03/06 2026
568

Author / Zhang Xin
Produced by / Insight Auto
Latest data released by the General Administration of Customs and the China Association of Automobile Manufacturers in March 2026 revealed that China's automobile imports fell to 4.76 million units in 2025, down 32.4% year-on-year, while exports climbed to 7.098 million units, up 21.1% year-on-year, securing the top global export position for the third consecutive year.
NEV exports reached 2.615 million units, surging 103.7% year-on-year, becoming the core engine driving global automotive industry growth.
The stark contrast in market performance between Chinese and foreign automakers reflects not short-term fluctuations but the inevitable outcome of technological route competition and global strategic rivalry. Chinese independent brands have transformed from followers to leaders, while foreign brands face strategic stagnation, triggering a fundamental restructuring of the global automotive power hierarchy.

Foreign Automakers Suffer Waterloo in China
2025 marked the first year of strategic collapse for foreign automakers in China. Traditional market barriers and brand premiums eroded rapidly, with performance declines spreading from mainstream brands to ultra-luxury segments, exposing accumulated strategic weaknesses.
Ford Motor's operational crisis epitomizes the collective downfall of foreign brands, reporting a net loss of $8.182 billion in FY2025—a swing of over $14 billion from the previous year's profitability. Global sales fell 2% to 4.395 million units, surpassed by BYD, dropping to seventh place globally.
Its Chinese joint venture sold only 99,400 units annually, a 90%+ collapse from its 2016 peak.
German luxury trio also faltered: BMW's China sales fell 12.5% to 625,500 units, with imported model sales plunging 62% to 64,400 units; Mercedes-Benz sales dropped 19% to 575,000 units, with imports shrinking 37%; Volkswagen maintained its top China sales position with 2.69 million deliveries but still declined 8% year-on-year, reducing German brands' China market share to 12.1%.

Ultra-luxury brands faced sustained contraction: Bentley's annual imports halved to 2,030 units; Rolls-Royce imports shrank by over 60% to 675 units; Maserati, Ferrari, and others languished below 1,000 annual imports.
The root cause of foreign brands' systemic collapse lies in their delayed electrification and intelligent transformation strategies, failing to keep pace with China's market evolution.
Most brands' NEV penetration remained below 10%, with Ford's electrification division accumulating over $10 billion in losses. Their products lagged in core metrics like intelligent driving, range, and fast-charging efficiency. Channel systems faced systemic crises, with nationwide 4S store closures, inventory turnover days rising to 90, and dealer operational losses becoming industry norm.

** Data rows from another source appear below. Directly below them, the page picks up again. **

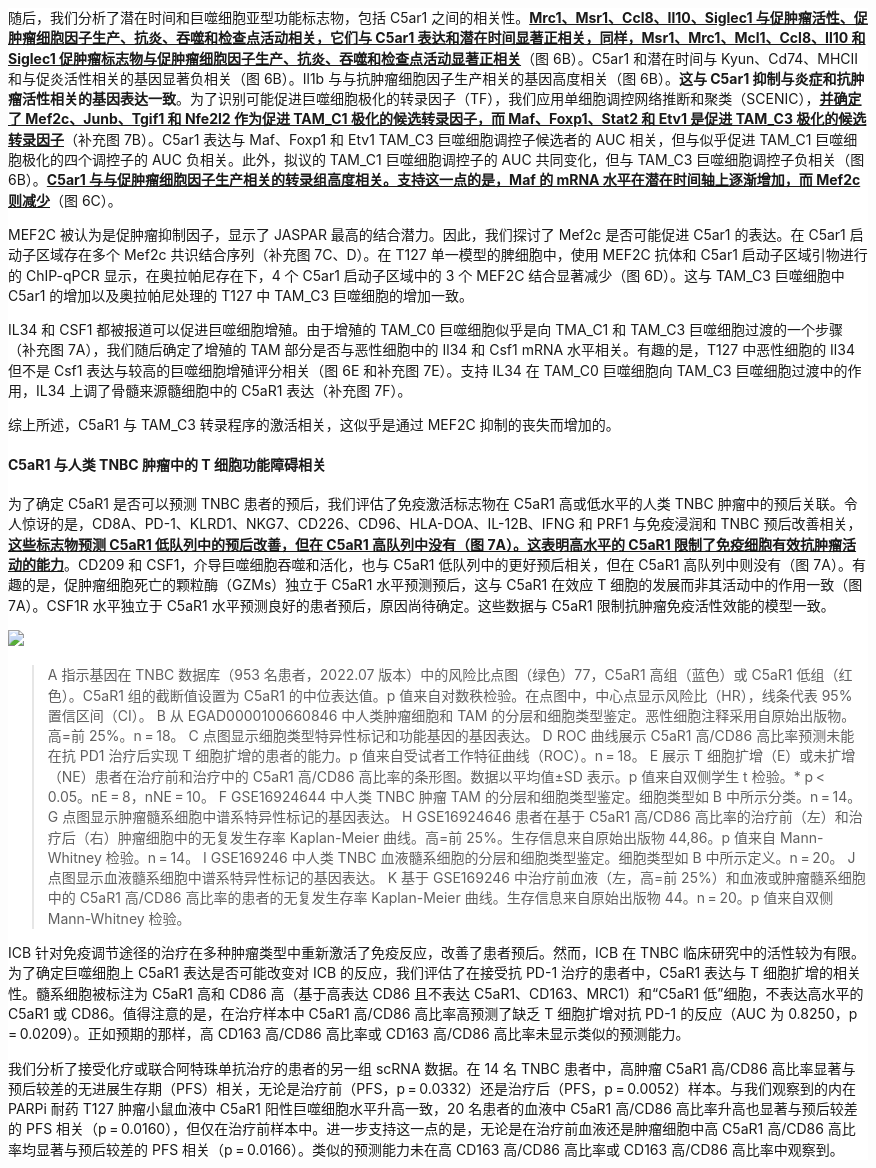 随后，我们分析了潜在时间和巨噬细胞亚型功能标志物，包括 C5ar1 之间的相关性。**<u>Mrc1、Msr1、Ccl8、Il10、Siglec1 与促肿瘤活性、促肿瘤细胞因子生产、抗炎、吞噬和检查点活动相关，它们与 C5ar1 表达和潜在时间显著正相关，同样，Msr1、Mrc1、Mcl1、Ccl8、Il10 和 Siglec1 促肿瘤标志物与促肿瘤细胞因子生产、抗炎、吞噬和检查点活动显著正相关</u>**（图 6B）。C5ar1 和潜在时间与 Kyun、Cd74、MHCII 和与促炎活性相关的基因显著负相关（图 6B）。Il1b 与与抗肿瘤细胞因子生产相关的基因高度相关（图 6B）。**这与 C5ar1 抑制与炎症和抗肿瘤活性相关的基因表达一致**。为了识别可能促进巨噬细胞极化的转录因子（TF），我们应用单细胞调控网络推断和聚类（SCENIC），**<u>并确定了 Mef2c、Junb、Tgif1 和 Nfe2l2 作为促进 TAM_C1 极化的候选转录因子，而 Maf、Foxp1、Stat2 和 Etv1 是促进 TAM_C3 极化的候选转录因子</u>**（补充图 7B）。C5ar1 表达与 Maf、Foxp1 和 Etv1 TAM_C3 巨噬细胞调控子候选者的 AUC 相关，但与似乎促进 TAM_C1 巨噬细胞极化的四个调控子的 AUC 负相关。此外，拟议的 TAM_C1 巨噬细胞调控子的 AUC 共同变化，但与 TAM_C3 巨噬细胞调控子负相关（图 6B）。**<u>C5ar1 与与促肿瘤细胞因子生产相关的转录组高度相关。支持这一点的是，Maf 的 mRNA 水平在潜在时间轴上逐渐增加，而 Mef2c 则减少</u>**（图 6C）。

MEF2C 被认为是促肿瘤抑制因子，显示了 JASPAR 最高的结合潜力。因此，我们探讨了 Mef2c 是否可能促进 C5ar1 的表达。在 C5ar1 启动子区域存在多个 Mef2c 共识结合序列（补充图 7C、D）。在 T127 单一模型的脾细胞中，使用 MEF2C 抗体和 C5ar1 启动子区域引物进行的 ChIP-qPCR 显示，在奥拉帕尼存在下，4 个 C5ar1 启动子区域中的 3 个 MEF2C 结合显著减少（图 6D）。这与 TAM_C3 巨噬细胞中 C5ar1 的增加以及奥拉帕尼处理的 T127 中 TAM_C3 巨噬细胞的增加一致。

IL34 和 CSF1 都被报道可以促进巨噬细胞增殖。由于增殖的 TAM_C0 巨噬细胞似乎是向 TMA_C1 和 TAM_C3 巨噬细胞过渡的一个步骤（补充图 7A），我们随后确定了增殖的 TAM 部分是否与恶性细胞中的 Il34 和 Csf1 mRNA 水平相关。有趣的是，T127 中恶性细胞的 Il34 但不是 Csf1 表达与较高的巨噬细胞增殖评分相关（图 6E 和补充图 7E）。支持 IL34 在 TAM_C0 巨噬细胞向 TAM_C3 巨噬细胞过渡中的作用，IL34 上调了骨髓来源髓细胞中的 C5aR1 表达（补充图 7F）。

综上所述，C5aR1 与 TAM_C3 转录程序的激活相关，这似乎是通过 MEF2C 抑制的丧失而增加的。

#### C5aR1 与人类 TNBC 肿瘤中的 T 细胞功能障碍相关

为了确定 C5aR1 是否可以预测 TNBC 患者的预后，我们评估了免疫激活标志物在 C5aR1 高或低水平的人类 TNBC 肿瘤中的预后关联。令人惊讶的是，CD8A、PD-1、KLRD1、NKG7、CD226、CD96、HLA-DOA、IL-12B、IFNG 和 PRF1 与免疫浸润和 TNBC 预后改善相关，**<u>这些标志物预测 C5aR1 低队列中的预后改善，但在 C5aR1 高队列中没有（图 7A）。这表明高水平的 C5aR1 限制了免疫细胞有效抗肿瘤活动的能力</u>**。CD209 和 CSF1，介导巨噬细胞吞噬和活化，也与 C5aR1 低队列中的更好预后相关，但在 C5aR1 高队列中则没有（图 7A）。有趣的是，促肿瘤细胞死亡的颗粒酶（GZMs）独立于 C5aR1 水平预测预后，这与 C5aR1 在效应 T 细胞的发展而非其活动中的作用一致（图 7A）。CSF1R 水平独立于 C5aR1 水平预测良好的患者预后，原因尚待确定。这些数据与 C5aR1 限制抗肿瘤免疫活性效能的模型一致。

![](https://media.springernature.com/full/springer-static/image/art%3A10.1038%2Fs41467-024-48637-y/MediaObjects/41467_2024_48637_Fig7_HTML.png?as=webp)

> A 指示基因在 TNBC 数据库（953 名患者，2022.07 版本）中的风险比点图（绿色）77，C5aR1 高组（蓝色）或 C5aR1 低组（红色）。C5aR1 组的截断值设置为 C5aR1 的中位表达值。p 值来自对数秩检验。在点图中，中心点显示风险比（HR），线条代表 95% 置信区间（CI）。
> B 从 EGAD0000100660846 中人类肿瘤细胞和 TAM 的分层和细胞类型鉴定。恶性细胞注释采用自原始出版物。高=前 25%。n = 18。
> C 点图显示细胞类型特异性标记和功能基因的基因表达。
> D ROC 曲线展示 C5aR1 高/CD86 高比率预测未能在抗 PD1 治疗后实现 T 细胞扩增的患者的能力。p 值来自受试者工作特征曲线（ROC）。n = 18。
> E 展示 T 细胞扩增（E）或未扩增（NE）患者在治疗前和治疗中的 C5aR1 高/CD86 高比率的条形图。数据以平均值±SD 表示。p 值来自双侧学生 t 检验。* p < 0.05。nE = 8，nNE = 10。
> F GSE16924644 中人类 TNBC 肿瘤 TAM 的分层和细胞类型鉴定。细胞类型如 B 中所示分类。n = 14。
> G 点图显示肿瘤髓系细胞中谱系特异性标记的基因表达。
> H GSE16924646 患者在基于 C5aR1 高/CD86 高比率的治疗前（左）和治疗后（右）肿瘤细胞中的无复发生存率 Kaplan-Meier 曲线。高=前 25%。生存信息来自原始出版物 44,86。p 值来自 Mann-Whitney 检验。n = 14。
> I GSE169246 中人类 TNBC 血液髓系细胞的分层和细胞类型鉴定。细胞类型如 B 中所示定义。n = 20。
> J 点图显示血液髓系细胞中谱系特异性标记的基因表达。
> K 基于 GSE169246 中治疗前血液（左，高=前 25%）和血液或肿瘤髓系细胞中的 C5aR1 高/CD86 高比率的患者的无复发生存率 Kaplan-Meier 曲线。生存信息来自原始出版物 44。n = 20。p 值来自双侧 Mann-Whitney 检验。

ICB 针对免疫调节途径的治疗在多种肿瘤类型中重新激活了免疫反应，改善了患者预后。然而，ICB 在 TNBC 临床研究中的活性较为有限。为了确定巨噬细胞上 C5aR1 表达是否可能改变对 ICB 的反应，我们评估了在接受抗 PD-1 治疗的患者中，C5aR1 表达与 T 细胞扩增的相关性。髓系细胞被标注为 C5aR1 高和 CD86 高（基于高表达 CD86 且不表达 C5aR1、CD163、MRC1）和“C5aR1 低”细胞，不表达高水平的 C5aR1 或 CD86。值得注意的是，在治疗样本中 C5aR1 高/CD86 高比率高预测了缺乏 T 细胞扩增对抗 PD-1 的反应（AUC 为 0.8250，p = 0.0209）。正如预期的那样，高 CD163 高/CD86 高比率或 CD163 高/CD86 高比率未显示类似的预测能力。

我们分析了接受化疗或联合阿特珠单抗治疗的患者的另一组 scRNA 数据。在 14 名 TNBC 患者中，高肿瘤 C5aR1 高/CD86 高比率显著与预后较差的无进展生存期（PFS）相关，无论是治疗前（PFS，p = 0.0332）还是治疗后（PFS，p = 0.0052）样本。与我们观察到的内在 PARPi 耐药 T127 肿瘤小鼠血液中 C5aR1 阳性巨噬细胞水平升高一致，20 名患者的血液中 C5aR1 高/CD86 高比率升高也显著与预后较差的 PFS 相关（p = 0.0160），但仅在治疗前样本中。进一步支持这一点的是，无论是在治疗前血液还是肿瘤细胞中高 C5aR1 高/CD86 高比率均显著与预后较差的 PFS 相关（p = 0.0166）。类似的预测能力未在高 CD163 高/CD86 高比率或 CD163 高/CD86 高比率中观察到。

Technological Breakthroughs and Globalization Build Competitive Barriers
In stark contrast to foreign brands' retreat, Chinese independent brands achieved dual breakthroughs in domestic and international markets through full-industry-chain autonomy and global strategic depth. Leading companies like Chery, BYD, SAIC, and Changan Strong entry (forcefully entered) the core ranks of global automakers.
Chery Automobile retained its export crown with 1.344 million units shipped, accounting for 47.9% of its total 2.806 million sales. Its overseas production bases cover Russia, Brazil, the Middle East, and other key markets, with the Brazilian plant achieving over 65% local component sourcing. Customized models for Russia's extreme cold and Brazil's complex road conditions precisely met overseas user needs.

BYD and SAIC joined the million-export club. BYD shipped 1.0496 million units, up 145% year-on-year, covering 119 countries/regions; its Hungarian plant invested €5 billion with 200,000-unit annual capacity.
SAIC's MG brand, after years of European market cultivation, sold over 300,000 units (+30% YoY), topping Chinese brand European sales for 11 consecutive years. Changan Automobile exported 637,000 units (+18.9% YoY), with models priced above $40,000 in Europe, planning eight new model launches and 1,000+ overseas dealerships within three years.
Independent automakers' core competitiveness stems from self-developed technologies and industry-chain control: battery costs 20-30% lower than overseas peers, hybrid technology achieving significant fuel consumption reductions, and rapid popularization of intelligent driving technologies.
Over 30 overseas production bases formed industrial cluster effects, with synergies between vehicle exports and local production. Chinese automakers now firmly grasp the initiative in global automotive competition through full-industry-chain advantages.